→ Requirement: In the data below, find every line with the word "appears" and copy it.

..........

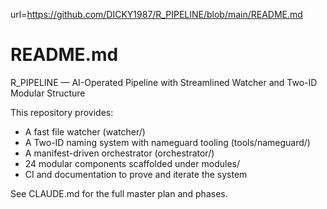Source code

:  url=https://github.com/DICKY1987/R_PIPELINE/blob/main/README.md
# README.md

R_PIPELINE — AI-Operated Pipeline with Streamlined Watcher and Two-ID Modular Structure

This repository provides:
- A fast file watcher (watcher/)
- A Two-ID naming system with nameguard tooling (tools/nameguard/)
- A manifest-driven orchestrator (orchestrator/)
- 24 modular components scaffolded under modules/
- CI and documentation to prove and iterate the system

See CLAUDE.md for the full master plan and phases.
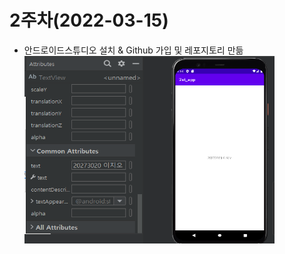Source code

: # 2주차(2022-03-15)
- 안드로이드스튜디오 설치 & Github 가입 및 레포지토리 만듦
<img width="400" height="300" src="./pic/2st.png"></img>
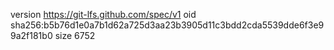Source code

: version https://git-lfs.github.com/spec/v1
oid sha256:b5b76d1e0a7b1d62a725d3aa23b3905d11c3bdd2cda5539dde6f3e99a2f181b0
size 6752
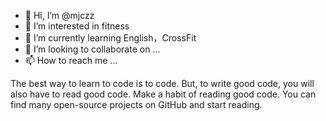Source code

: - 👋 Hi, I’m @mjczz
- 👀 I’m interested in fitness
- 🌱 I’m currently learning English，CrossFit
- 💞️ I’m looking to collaborate on ...
- 📫 How to reach me ...


The best way to learn to code is to code. But, to write good code, you will also have to read good code. Make a habit of reading good code. You can find many open-source projects on GitHub and start reading.
<!---
mjczz/mjczz is a ✨ special ✨ repository because its `README.md` (this file) appears on your GitHub profile.
You can click the Preview link to take a look at your changes.
--->
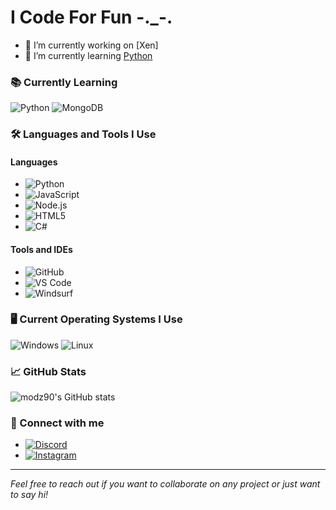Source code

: # I Code For Fun -._-.

- 🔭 I’m currently working on [Xen]
- 🌱 I’m currently learning [Python](https://img.shields.io/badge/-Python-05122A?style=flat&logo=python)

### 📚 Currently Learning
![Python](https://img.shields.io/badge/python-3670A0?style=for-the-badge&logo=python&logoColor=ffdd54)
![MongoDB](https://img.shields.io/badge/MongoDB-%234ea94b.svg?style=for-the-badge&logo=mongodb&logoColor=darkgreen)

### 🛠️ Languages and Tools I Use

#### Languages
- ![Python](https://img.shields.io/badge/-Python-05122A?style=flat&logo=python)
- ![JavaScript](https://img.shields.io/badge/-JavaScript-05122A?style=flat&logo=javascript)
- ![Node.js](https://img.shields.io/badge/-Node.js-05122A?style=flat&logo=node.js)
- ![HTML5](https://img.shields.io/badge/-HTML5-05122A?style=flat&logo=html5)
- ![C#](https://img.shields.io/badge/-C%23-05122A?style=flat&logo=c-sharp)

#### Tools and IDEs
- ![GitHub](https://img.shields.io/badge/-GitHub-05122A?style=flat&logo=github)
- ![VS Code](https://img.shields.io/badge/-VS%20Code-05122A?style=flat&logo=visual-studio-code&logoColor=007ACC)
- ![Windsurf](https://img.shields.io/badge/-Windsurf-05122A?style=flat&logo=windsurfing&logoColor=00BFFF)

### 🖥️ Current Operating Systems I Use
![Windows](https://img.shields.io/badge/Windows-0078D6?style=for-the-badge&logo=windows&logoColor=white)
![Linux](https://img.shields.io/badge/Linux-FCC624?style=for-the-badge&logo=linux&logoColor=darkgreen)

### 📈 GitHub Stats
![modz90's GitHub stats](https://github-readme-stats.vercel.app/api?username=modz90&show_icons=true&theme=radical)

### 🔗 Connect with me
- [![Discord](https://img.shields.io/badge/Discord-05122A?style=flat&logo=discord)](https://discord.com/users/codm_jorrell)
- [![Instagram](https://img.shields.io/badge/Instagram-05122A?style=flat&logo=instagram)](https://instagram.com/your-instagram-handle)

---

*Feel free to reach out if you want to collaborate on any project or just want to say hi!*
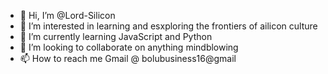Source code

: - 👋 Hi, I’m @Lord-Silicon
- 👀 I’m interested in learning and esxploring the frontiers of ailicon culture
- 🌱 I’m currently learning JavaScript and Python
- 💞️ I’m looking to collaborate on anything mindblowing
- 📫 How to reach me Gmail @ bolubusiness16@gmail

<!---
Lord-Silicon/Lord-Silicon is a ✨ special ✨ repository because its `README.md` (this file) appears on your GitHub profile.
You can click the Preview link to take a look at your changes.
--->
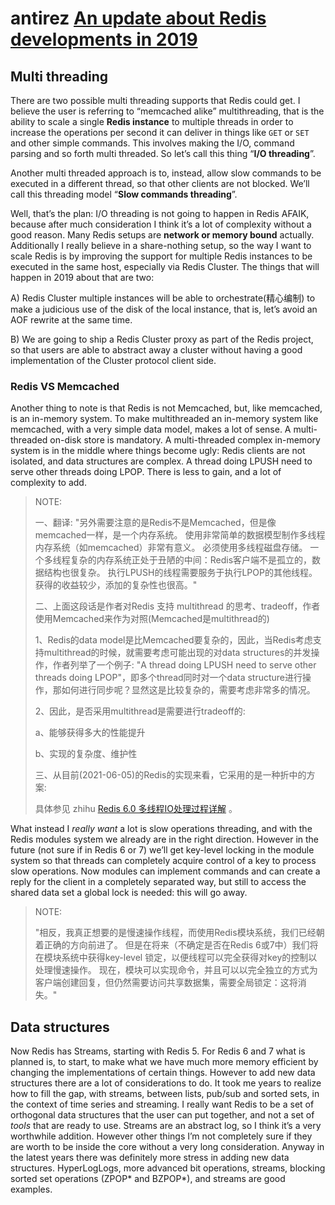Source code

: # antirez [An update about Redis developments in 2019](http://antirez.com/news/126)

## Multi threading

There are two possible multi threading supports that Redis could get. I believe the user is referring to “memcached alike” multithreading, that is the ability to scale a single **Redis instance** to multiple threads in order to increase the operations per second it can deliver in things like `GET` or `SET` and other simple commands. This involves making the I/O, command parsing and so forth multi threaded. So let’s call this thing “**I/O threading**”.

Another multi threaded approach is to, instead, allow slow commands to be executed in a different thread, so that other clients are not blocked. We’ll call this threading model “**Slow commands threading**”.

Well, that’s the plan: I/O threading is not going to happen in Redis AFAIK, because after much consideration I think it’s a lot of complexity without a good reason. Many Redis setups are **network or memory bound** actually. Additionally I really believe in a share-nothing setup, so the way I want to scale Redis is by improving the support for multiple Redis instances to be executed in the same host, especially via Redis Cluster. The things that will happen in 2019 about that are two:

A) Redis Cluster multiple instances will be able to orchestrate(精心编制) to make a judicious use of the disk of the local instance, that is, let’s avoid an AOF rewrite at the same time.

B) We are going to ship a Redis Cluster proxy as part of the Redis project, so that users are able to abstract away a cluster without having a good implementation of the Cluster protocol client side.

### Redis VS Memcached

Another thing to note is that Redis is not Memcached, but, like memcached, is an in-memory system. To make multithreaded an in-memory system like memcached, with a very simple data model, makes a lot of sense. A multi-threaded on-disk store is mandatory. A multi-threaded complex in-memory system is in the middle where things become ugly: Redis clients are not isolated, and data structures are complex. A thread doing LPUSH need to serve other threads doing LPOP. There is less to gain, and a lot of complexity to add.

> NOTE: 
>
> 一、翻译: "另外需要注意的是Redis不是Memcached，但是像memcached一样，是一个内存系统。 使用非常简单的数据模型制作多线程内存系统（如memcached）非常有意义。 必须使用多线程磁盘存储。 一个多线程复杂的内存系统正处于丑陋的中间：Redis客户端不是孤立的，数据结构也很复杂。 执行LPUSH的线程需要服务于执行LPOP的其他线程。 获得的收益较少，添加的复杂性也很高。"
>
> 二、上面这段话是作者对Redis 支持 multithread 的思考、tradeoff，作者使用Memcached来作为对照(Memcached是multithread的)
>
> 1、Redis的data model是比Memcached要复杂的，因此，当Redis考虑支持multithread的时候，就需要考虑可能出现的对data structures的并发操作，作者列举了一个例子: "A thread doing LPUSH need to serve other threads doing LPOP"，即多个thread同时对一个data structure进行操作，那如何进行同步呢？显然这是比较复杂的，需要考虑非常多的情况。
>
> 2、因此，是否采用multithread是需要进行tradeoff的:
>
> a、能够获得多大的性能提升
>
> b、实现的复杂度、维护性
>
> 三、从目前(2021-06-05)的Redis的实现来看，它采用的是一种折中的方案:
>
> 具体参见 zhihu [Redis 6.0 多线程IO处理过程详解](https://zhuanlan.zhihu.com/p/144805500) 。

What instead I *really want* a lot is slow operations threading, and with the Redis modules system we already are in the right direction. However in the future (not sure if in Redis 6 or 7) we’ll get key-level locking in the module system so that threads can completely acquire control of a key to process slow operations. Now modules can implement commands and can create a reply for the client in a completely separated way, but still to access the shared data set a global lock is needed: this will go away.

> NOTE: 
>
> "相反，我真正想要的是慢速操作线程，而使用Redis模块系统，我们已经朝着正确的方向前进了。 但是在将来（不确定是否在Redis 6或7中）我们将在模块系统中获得key-level 锁定，以便线程可以完全获得对key的控制以处理慢速操作。 现在，模块可以实现命令，并且可以以完全独立的方式为客户端创建回复，但仍然需要访问共享数据集，需要全局锁定：这将消失。"



## Data structures

Now Redis has Streams, starting with Redis 5. For Redis 6 and 7 what is planned is, to start, to make what we have much more memory efficient by changing the implementations of certain things. However to add new data structures there are a lot of considerations to do. It took me years to realize how to fill the gap, with streams, between lists, pub/sub and sorted sets, in the context of time series and streaming. I really want Redis to be a set of orthogonal data structures that the user can put together, and not a set of *tools* that are ready to use. Streams are an abstract log, so I think it’s a very worthwhile addition. However other things I’m not completely sure if they are worth to be inside the core without a very long consideration. Anyway in the latest years there was definitely more stress in adding new data structures. HyperLogLogs, more advanced bit operations, streams, blocking sorted set operations (ZPOP* and BZPOP*), and streams are good examples.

..........

→ Answer section:
mjczz/mjczz is a ✨ special ✨ repository because its `README.md` (this file) appears on your GitHub profile.
Lord-Silicon/Lord-Silicon is a ✨ special ✨ repository because its `README.md` (this file) appears on your GitHub profile.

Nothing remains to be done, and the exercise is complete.